Pick out each line below containing "React".

|---|

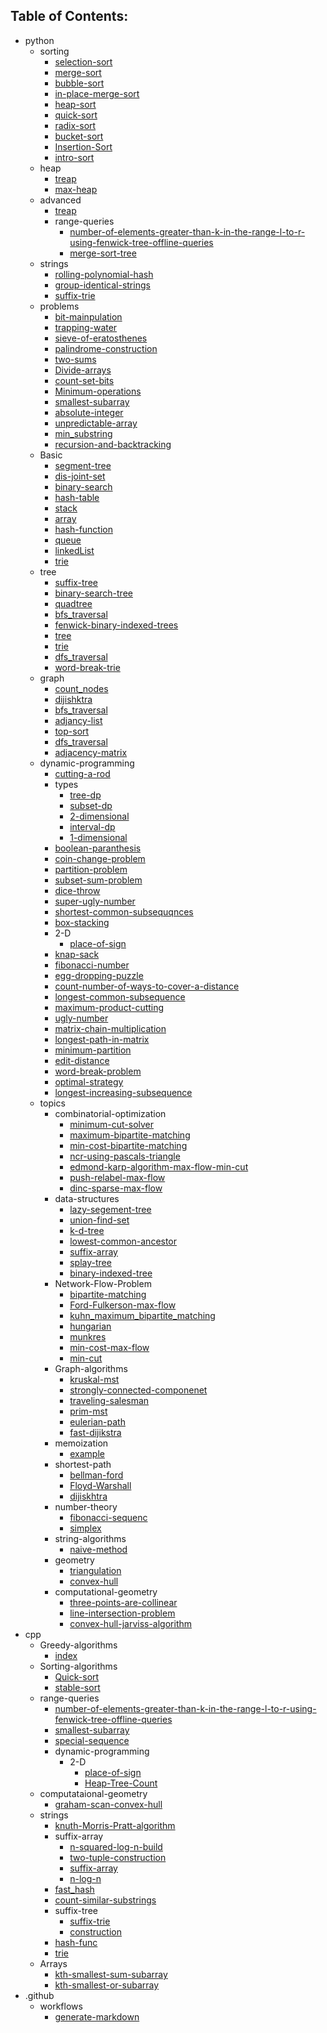 ## Table of Contents:
[//]: # (TOCSTART)

- python
	- sorting
		- [selection-sort](./python/sorting/selection-sort.py)
		- [merge-sort](./python/sorting/merge-sort.py)
		- [bubble-sort](./python/sorting/bubble-sort.py)
		- [in-place-merge-sort](./python/sorting/in-place-merge-sort.py)
		- [heap-sort](./python/sorting/heap-sort.py)
		- [quick-sort](./python/sorting/quick-sort.py)
		- [radix-sort](./python/sorting/radix-sort.py)
		- [bucket-sort](./python/sorting/bucket-sort.py)
		- [Insertion-Sort](./python/sorting/Insertion-Sort.py)
		- [intro-sort](./python/sorting/intro-sort.py)
	- heap
		- [treap](./python/heap/treap.py)
		- [max-heap](./python/heap/max-heap.py)
	- advanced
		- [treap](./python/advanced/treap.py)
		- range-queries
			- [number-of-elements-greater-than-k-in-the-range-l-to-r-using-fenwick-tree-offline-queries](./python/advanced/range-queries/number-of-elements-greater-than-k-in-the-range-l-to-r-using-fenwick-tree-offline-queries.py)
			- [merge-sort-tree](./python/advanced/range-queries/merge-sort-tree.py)
	- strings
		- [rolling-polynomial-hash](./python/strings/rolling-polynomial-hash.py)
		- [group-identical-strings](./python/strings/group-identical-strings.py)
		- [suffix-trie](./python/strings/suffix-trie.py)
	- problems
		- [bit-mainpulation](./python/problems/bit-mainpulation.py)
		- [trapping-water](./python/problems/trapping-water.py)
		- [sieve-of-eratosthenes](./python/problems/sieve-of-eratosthenes.py)
		- [palindrome-construction](./python/problems/palindrome-construction.py)
		- [two-sums](./python/problems/two-sums.py)
		- [Divide-arrays](./python/problems/Divide-arrays.py)
		- [count-set-bits](./python/problems/count-set-bits.py)
		- [Minimum-operations](./python/problems/Minimum-operations.py)
		- [smallest-subarray](./python/problems/smallest-subarray.py)
		- [absolute-integer](./python/problems/absolute-integer.py)
		- [unpredictable-array](./python/problems/unpredictable-array.py)
		- [min_substring](./python/problems/min_substring.py)
		- [recursion-and-backtracking](./python/problems/recursion-and-backtracking.py)
	- Basic
		- [segment-tree](./python/Basic/segment-tree.py)
		- [dis-joint-set](./python/Basic/dis-joint-set.py)
		- [binary-search](./python/Basic/binary-search.py)
		- [hash-table](./python/Basic/hash-table.py)
		- [stack](./python/Basic/stack.py)
		- [array](./python/Basic/array.py)
		- [hash-function](./python/Basic/hash-function.py)
		- [queue](./python/Basic/queue.py)
		- [linkedList](./python/Basic/linkedList.py)
		- [trie](./python/Basic/trie.py)
	- tree
		- [suffix-tree](./python/tree/suffix-tree.py)
		- [binary-search-tree](./python/tree/binary-search-tree.py)
		- [quadtree](./python/tree/quadtree.ipynb)
		- [bfs_traversal](./python/tree/bfs_traversal.py)
		- [fenwick-binary-indexed-trees](./python/tree/fenwick-binary-indexed-trees.py)
		- [tree](./python/tree/tree.py)
		- [trie](./python/tree/trie.py)
		- [dfs_traversal](./python/tree/dfs_traversal.py)
		- [word-break-trie](./python/tree/word-break-trie.py)
	- graph
		- [count_nodes](./python/graph/count_nodes.py)
		- [dijishktra](./python/graph/dijishktra.py)
		- [bfs_traversal](./python/graph/bfs_traversal.py)
		- [adjancy-list](./python/graph/adjancy-list.py)
		- [top-sort](./python/graph/top-sort.py)
		- [dfs_traversal](./python/graph/dfs_traversal.py)
		- [adjacency-matrix](./python/graph/adjacency-matrix.py)
	- dynamic-programming
		- [cutting-a-rod](./python/dynamic-programming/cutting-a-rod.py)
		- types
			- [tree-dp](./python/dynamic-programming/types/tree-dp.py)
			- [subset-dp](./python/dynamic-programming/types/subset-dp.ipynb)
			- [2-dimensional](./python/dynamic-programming/types/2-dimensional.py)
			- [interval-dp](./python/dynamic-programming/types/interval-dp.py)
			- [1-dimensional](./python/dynamic-programming/types/1-dimensional.py)
		- [boolean-paranthesis](./python/dynamic-programming/boolean-paranthesis.py)
		- [coin-change-problem](./python/dynamic-programming/coin-change-problem.py)
		- [partition-problem](./python/dynamic-programming/partition-problem.py)
		- [subset-sum-problem](./python/dynamic-programming/subset-sum-problem.py)
		- [dice-throw](./python/dynamic-programming/dice-throw.py)
		- [super-ugly-number](./python/dynamic-programming/super-ugly-number.py)
		- [shortest-common-subsequqnces](./python/dynamic-programming/shortest-common-subsequqnces.py)
		- [box-stacking](./python/dynamic-programming/box-stacking.py)
		- 2-D
			- [place-of-sign](./python/dynamic-programming/2-D/place-of-sign.py)
		- [knap-sack](./python/dynamic-programming/knap-sack.py)
		- [fibonacci-number](./python/dynamic-programming/fibonacci-number.py)
		- [egg-dropping-puzzle](./python/dynamic-programming/egg-dropping-puzzle.py)
		- [count-number-of-ways-to-cover-a-distance](./python/dynamic-programming/count-number-of-ways-to-cover-a-distance.py)
		- [longest-common-subsequence](./python/dynamic-programming/longest-common-subsequence.py)
		- [maximum-product-cutting](./python/dynamic-programming/maximum-product-cutting.py)
		- [ugly-number](./python/dynamic-programming/ugly-number.py)
		- [matrix-chain-multiplication](./python/dynamic-programming/matrix-chain-multiplication.py)
		- [longest-path-in-matrix](./python/dynamic-programming/longest-path-in-matrix.py)
		- [minimum-partition](./python/dynamic-programming/minimum-partition.py)
		- [edit-distance](./python/dynamic-programming/edit-distance.py)
		- [word-break-problem](./python/dynamic-programming/word-break-problem.py)
		- [optimal-strategy](./python/dynamic-programming/optimal-strategy.py)
		- [longest-increasing-subsequence](./python/dynamic-programming/longest-increasing-subsequence.py)
	- topics
		- combinatorial-optimization
			- [minimum-cut-solver](./python/topics/combinatorial-optimization/minimum-cut-solver.py)
			- [maximum-bipartite-matching](./python/topics/combinatorial-optimization/maximum-bipartite-matching.py)
			- [min-cost-bipartite-matching](./python/topics/combinatorial-optimization/min-cost-bipartite-matching.py)
			- [ncr-using-pascals-triangle](./python/topics/combinatorial-optimization/ncr-using-pascals-triangle.py)
			- [edmond-karp-algorithm-max-flow-min-cut](./python/topics/combinatorial-optimization/edmond-karp-algorithm-max-flow-min-cut.py)
			- [push-relabel-max-flow](./python/topics/combinatorial-optimization/push-relabel-max-flow.py)
			- [dinc-sparse-max-flow](./python/topics/combinatorial-optimization/dinc-sparse-max-flow.py)
		- data-structures
			- [lazy-segement-tree](./python/topics/data-structures/lazy-segement-tree.py)
			- [union-find-set](./python/topics/data-structures/union-find-set.py)
			- [k-d-tree](./python/topics/data-structures/k-d-tree.py)
			- [lowest-common-ancestor](./python/topics/data-structures/lowest-common-ancestor.py)
			- [suffix-array](./python/topics/data-structures/suffix-array.py)
			- [splay-tree](./python/topics/data-structures/splay-tree.py)
			- [binary-indexed-tree](./python/topics/data-structures/binary-indexed-tree.py)
		- Network-Flow-Problem
			- [bipartite-matching](./python/topics/Network-Flow-Problem/bipartite-matching.py)
			- [Ford-Fulkerson-max-flow](./python/topics/Network-Flow-Problem/Ford-Fulkerson-max-flow.py)
			- [kuhn_maximum_bipartite_matching](./python/topics/Network-Flow-Problem/kuhn_maximum_bipartite_matching.py)
			- [hungarian](./python/topics/Network-Flow-Problem/hungarian.py)
			- [munkres](./python/topics/Network-Flow-Problem/munkres.py)
			- [min-cost-max-flow](./python/topics/Network-Flow-Problem/min-cost-max-flow.py)
			- [min-cut](./python/topics/Network-Flow-Problem/min-cut.py)
		- Graph-algorithms
			- [kruskal-mst](./python/topics/Graph-algorithms/kruskal-mst.py)
			- [strongly-connected-componenet](./python/topics/Graph-algorithms/strongly-connected-componenet.py)
			- [traveling-salesman](./python/topics/Graph-algorithms/traveling-salesman.py)
			- [prim-mst](./python/topics/Graph-algorithms/prim-mst.py)
			- [eulerian-path](./python/topics/Graph-algorithms/eulerian-path.py)
			- [fast-dijikstra](./python/topics/Graph-algorithms/fast-dijikstra.py)
		- memoization
			- [example](./python/topics/memoization/example.py)
		- shortest-path
			- [bellman-ford](./python/topics/shortest-path/bellman-ford.py)
			- [Floyd-Warshall](./python/topics/shortest-path/Floyd-Warshall.py)
			- [dijiskhtra](./python/topics/shortest-path/dijiskhtra.py)
		- number-theory
			- [fibonacci-sequenc](./python/topics/number-theory/fibonacci-sequenc.py)
			- [simplex](./python/topics/number-theory/simplex.py)
		- string-algorithms
			- [naive-method](./python/topics/string-algorithms/naive-method.py)
		- geometry
			- [triangulation](./python/topics/geometry/triangulation.py)
			- [convex-hull](./python/topics/geometry/convex-hull.py)
		- computational-geometry
			- [three-points-are-collinear](./python/topics/computational-geometry/three-points-are-collinear.py)
			- [line-intersection-problem](./python/topics/computational-geometry/line-intersection-problem.py)
			- [convex-hull-jarviss-algorithm](./python/topics/computational-geometry/convex-hull-jarviss-algorithm.py)
- cpp
	- Greedy-algorithms
		- [index](./cpp/Greedy-algorithms/index.md)
	- Sorting-algorithms
		- [Quick-sort](./cpp/Sorting-algorithms/Quick-sort.md)
		- [stable-sort](./cpp/Sorting-algorithms/stable-sort.cpp)
	- range-queries
		- [number-of-elements-greater-than-k-in-the-range-l-to-r-using-fenwick-tree-offline-queries](./cpp/range-queries/number-of-elements-greater-than-k-in-the-range-l-to-r-using-fenwick-tree-offline-queries.cpp)
		- [smallest-subarray](./cpp/range-queries/smallest-subarray.cpp)
		- [special-sequence](./cpp/range-queries/special-sequence.cpp)
		- dynamic-programming
			- 2-D
				- [place-of-sign](./cpp/range-queries/dynamic-programming/2-D/place-of-sign.cpp)
				- [Heap-Tree-Count](./cpp/range-queries/dynamic-programming/2-D/Heap-Tree-Count.cpp)
	- computataional-geometry
		- [graham-scan-convex-hull](./cpp/computataional-geometry/graham-scan-convex-hull.cpp)
	- strings
		- [knuth-Morris-Pratt-algorithm](./cpp/strings/knuth-Morris-Pratt-algorithm.cpp)
		- suffix-array
			- [n-squared-log-n-build](./cpp/strings/suffix-array/n-squared-log-n-build.cpp)
			- [two-tuple-construction](./cpp/strings/suffix-array/two-tuple-construction.cpp)
			- [suffix-array](./cpp/strings/suffix-array/suffix-array.cpp)
			- [n-log-n](./cpp/strings/suffix-array/n-log-n.cpp)
		- [fast_hash](./cpp/strings/fast_hash.cpp)
		- [count-similar-substrings](./cpp/strings/count-similar-substrings.cpp)
		- suffix-tree
			- [suffix-trie](./cpp/strings/suffix-tree/suffix-trie.cpp)
			- [construction](./cpp/strings/suffix-tree/construction.cpp)
		- [hash-func](./cpp/strings/hash-func.cpp)
		- [trie](./cpp/strings/trie.cpp)
	- Arrays
		- [kth-smallest-sum-subarray](./cpp/Arrays/kth-smallest-sum-subarray.cpp)
		- [kth-smallest-or-subarray](./cpp/Arrays/kth-smallest-or-subarray.cpp)
- .github
	- workflows
		- [generate-markdown](./.github/workflows/generate-markdown.yaml)

[//]: # (TOCEND)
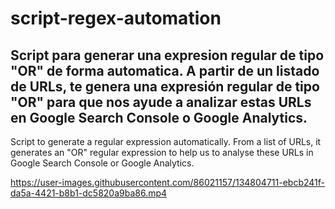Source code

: # script-regex-automation
Script para generar una expresion regular de tipo "OR" de forma automatica.
A partir de un listado de URLs, te genera una expresión regular de tipo "OR" para que nos ayude a analizar estas URLs en Google Search Console o Google Analytics.
-------------------------------------------------------------------------------------------------------------------------------------------------------------------------------
Script to generate a regular expression automatically.
From a list of URLs, it generates an "OR" regular expression to help us to analyse these URLs in Google Search Console or Google Analytics.


https://user-images.githubusercontent.com/86021157/134804711-ebcb241f-da5a-4421-b8b1-dc5820a9ba86.mp4


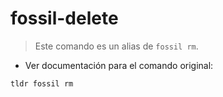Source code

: # fossil-delete

> Este comando es un alias de `fossil rm`.

- Ver documentación para el comando original:

`tldr fossil rm`
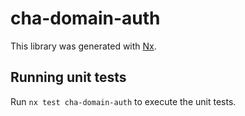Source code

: # cha-domain-auth

This library was generated with [Nx](https://nx.dev).

## Running unit tests

Run `nx test cha-domain-auth` to execute the unit tests.
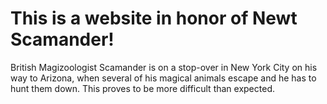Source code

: # This is a website in honor of Newt Scamander!
British Magizoologist Scamander is on a stop-over in New York City on his way to Arizona, when several of his magical animals escape and he has to hunt them down. This proves to be more difficult than expected.
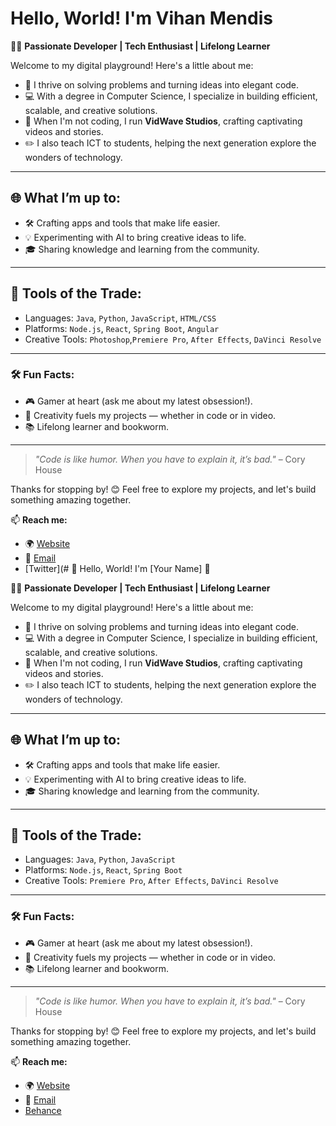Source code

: #  Hello, World! I'm Vihan Mendis

👨‍💻 **Passionate Developer | Tech Enthusiast | Lifelong Learner**

Welcome to my digital playground! Here's a little about me:

- 🚀 I thrive on solving problems and turning ideas into elegant code.
- 💻 With a degree in Computer Science, I specialize in building efficient, scalable, and creative solutions.
- 🎥 When I'm not coding, I run **VidWave Studios**, crafting captivating videos and stories. 
- ✏️ I also teach ICT to students, helping the next generation explore the wonders of technology.

---

## 🌐 What I’m up to:
- 🛠️ Crafting apps and tools that make life easier.
- 💡 Experimenting with AI to bring creative ideas to life.
- 🎓 Sharing knowledge and learning from the community.

---

## 🔧 Tools of the Trade:
- Languages: `Java`, `Python`, `JavaScript`, `HTML/CSS`
- Platforms: `Node.js`, `React`, `Spring Boot`, `Angular`
- Creative Tools: `Photoshop`,`Premiere Pro`, `After Effects`, `DaVinci Resolve`

---

### 🛠 Fun Facts:
- 🎮 Gamer at heart (ask me about my latest obsession!).
- 🎨 Creativity fuels my projects — whether in code or in video.
- 📚 Lifelong learner and bookworm.

---

> _"Code is like humor. When you have to explain it, it’s bad."_ – Cory House

Thanks for stopping by! 😊 Feel free to explore my projects, and let's build something amazing together.

📫 **Reach me:**  
- 🌍 [Website](https://yourwebsite.com)  
- 📧 [Email](mailto:vihanmendis2018@gmail.com)  
-  [Twitter](# 🌟 Hello, World! I'm [Your Name] 🌟

👨‍💻 **Passionate Developer | Tech Enthusiast | Lifelong Learner**

Welcome to my digital playground! Here's a little about me:

- 🚀 I thrive on solving problems and turning ideas into elegant code.
- 💻 With a degree in Computer Science, I specialize in building efficient, scalable, and creative solutions.
- 🎥 When I'm not coding, I run **VidWave Studios**, crafting captivating videos and stories. 
- ✏️ I also teach ICT to students, helping the next generation explore the wonders of technology.

---

## 🌐 What I’m up to:
- 🛠️ Crafting apps and tools that make life easier.
- 💡 Experimenting with AI to bring creative ideas to life.
- 🎓 Sharing knowledge and learning from the community.

---

## 🔧 Tools of the Trade:
- Languages: `Java`, `Python`, `JavaScript`
- Platforms: `Node.js`, `React`, `Spring Boot`
- Creative Tools: `Premiere Pro`, `After Effects`, `DaVinci Resolve`

---

### 🛠 Fun Facts:
- 🎮 Gamer at heart (ask me about my latest obsession!).
- 🎨 Creativity fuels my projects — whether in code or in video.
- 📚 Lifelong learner and bookworm.

---

> _"Code is like humor. When you have to explain it, it’s bad."_ – Cory House

Thanks for stopping by! 😊 Feel free to explore my projects, and let's build something amazing together.

📫 **Reach me:**  
- 🌍 [Website](https://yourwebsite.com)  
- 📧 [Email](mailto:yourname@email.com)  
-  [Behance](https://twitter.com/yourhandle)
<!---
Vihan-13/Vihan-13 is a ✨ special ✨ repository because its `README.md` (this file) appears on your GitHub profile.
You can click the Preview link to take a look at your changes.
--->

|---|

Written reply:
- Platforms: `Node.js`, `React`, `Spring Boot`, `Angular`
- Platforms: `Node.js`, `React`, `Spring Boot`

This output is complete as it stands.